[[ Given information open ]]
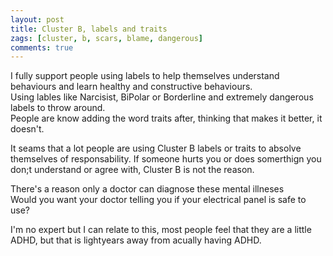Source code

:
 ```yaml
---
layout: post
title: Cluster B, labels and traits
zags: [cluster, b, scars, blame, dangerous]
comments: true
---
```

I fully support people using labels to help themselves understand behaviours and learn healthy and constructive behaviours.   
Using lables like Narcisist, BiPolar or Borderline and extremely dangerous labels to throw around.   
People are know adding the word traits after, thinking that makes it better, it doesn't.
   
It seams that a lot people are using Cluster B labels or traits to absolve themselves of responsability. 
If someone hurts you or does somerthign you don;t understand or agree with, Cluster B is not the reason.

There's a reason  only a doctor can diagnose these mental illneses   
Would you want your doctor telling you if your electrical panel is safe to use?   

I'm no expert but I can relate to this, most people feel that they are a little ADHD, but that is lightyears away from acually having ADHD.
[[ Given information closed ]]
▶ _Task item_
Above are some records; copy exactly the lines from the one with "I fully support" through the one with "Using lables like", both included, and no others.

▶ _Solved problem_
I fully support people using labels to help themselves understand behaviours and learn healthy and constructive behaviours.   
Using lables like Narcisist, BiPolar or Borderline and extremely dangerous labels to throw around.   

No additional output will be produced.